**Description of the task**
Give the entries back exactly as they stand, but without pictures.

**Extracted records**

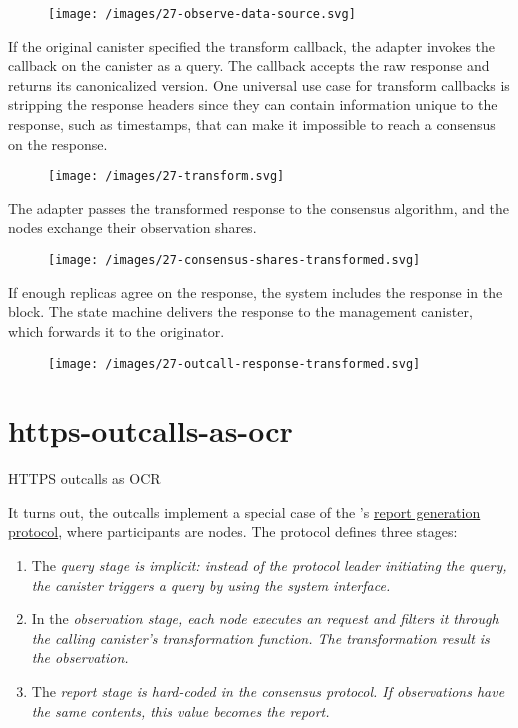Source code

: \documentclass{article}
\begin{document}
\begin{figure}[grayscale-diagram,medium-size]
\texttt{[image: /images/27-observe-data-source.svg]}
\end{figure}

If the original canister specified the transform callback, the adapter invokes the callback on the canister as a query.
The callback accepts the raw  response and returns its canonicalized version.
One universal use case for transform callbacks is stripping the response headers since they can contain information unique to the response, such as timestamps, that can make it impossible to reach a consensus on the response.

\begin{figure}[grayscale-diagram,medium-size]
\texttt{[image: /images/27-transform.svg]}
\end{figure}

The adapter passes the transformed response to the consensus algorithm, and the nodes exchange their observation shares.

\begin{figure}[grayscale-diagram,medium-size]
\texttt{[image: /images/27-consensus-shares-transformed.svg]}
\end{figure}

If enough replicas agree on the response, the system includes the response in the block.
The state machine delivers the response to the management canister, which forwards it to the originator.

\begin{figure}[grayscale-diagram,medium-size]
\texttt{[image: /images/27-outcall-response-transformed.svg]}
\end{figure}

\section{https-outcalls-as-ocr}{HTTPS outcalls as OCR}

It turns out, the  outcalls implement a special case of the 's \href{/posts/24-ocr.html#report-generation}{report generation protocol}, where participants are  nodes.
The  protocol defines three stages:
\begin{enumerate}
    \item The \em{query} stage is implicit: instead of the protocol leader initiating the query, the canister triggers a query by using the system interface.
    \item In the \em{observation} stage, each node executes an  request and filters it through the calling canister's transformation function.
    The transformation result is the observation.
    \item The \em{report} stage is hard-coded in the  consensus protocol.
    If  observations have the same contents, this value becomes the report.
\end{enumerate}
\end{document}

**Solution to this problem**
Source code

: \documentclass{article}
\begin{document}
\begin{figure}[grayscale-diagram,medium-size]
\texttt{[image: /images/27-observe-data-source.svg]}
\end{figure}

If the original canister specified the transform callback, the adapter invokes the callback on the canister as a query.
The callback accepts the raw  response and returns its canonicalized version.
One universal use case for transform callbacks is stripping the response headers since they can contain information unique to the response, such as timestamps, that can make it impossible to reach a consensus on the response.

\begin{figure}[grayscale-diagram,medium-size]
\texttt{[image: /images/27-transform.svg]}
\end{figure}

The adapter passes the transformed response to the consensus algorithm, and the nodes exchange their observation shares.

\begin{figure}[grayscale-diagram,medium-size]
\texttt{[image: /images/27-consensus-shares-transformed.svg]}
\end{figure}

If enough replicas agree on the response, the system includes the response in the block.
The state machine delivers the response to the management canister, which forwards it to the originator.

\begin{figure}[grayscale-diagram,medium-size]
\texttt{[image: /images/27-outcall-response-transformed.svg]}
\end{figure}

\section{https-outcalls-as-ocr}{HTTPS outcalls as OCR}

It turns out, the  outcalls implement a special case of the 's \href{/posts/24-ocr.html#report-generation}{report generation protocol}, where participants are  nodes.
The  protocol defines three stages:
\begin{enumerate}
    \item The \em{query} stage is implicit: instead of the protocol leader initiating the query, the canister triggers a query by using the system interface.
    \item In the \em{observation} stage, each node executes an  request and filters it through the calling canister's transformation function.
    The transformation result is the observation.
    \item The \em{report} stage is hard-coded in the  consensus protocol.
    If  observations have the same contents, this value becomes the report.
\end{enumerate}
\end{document}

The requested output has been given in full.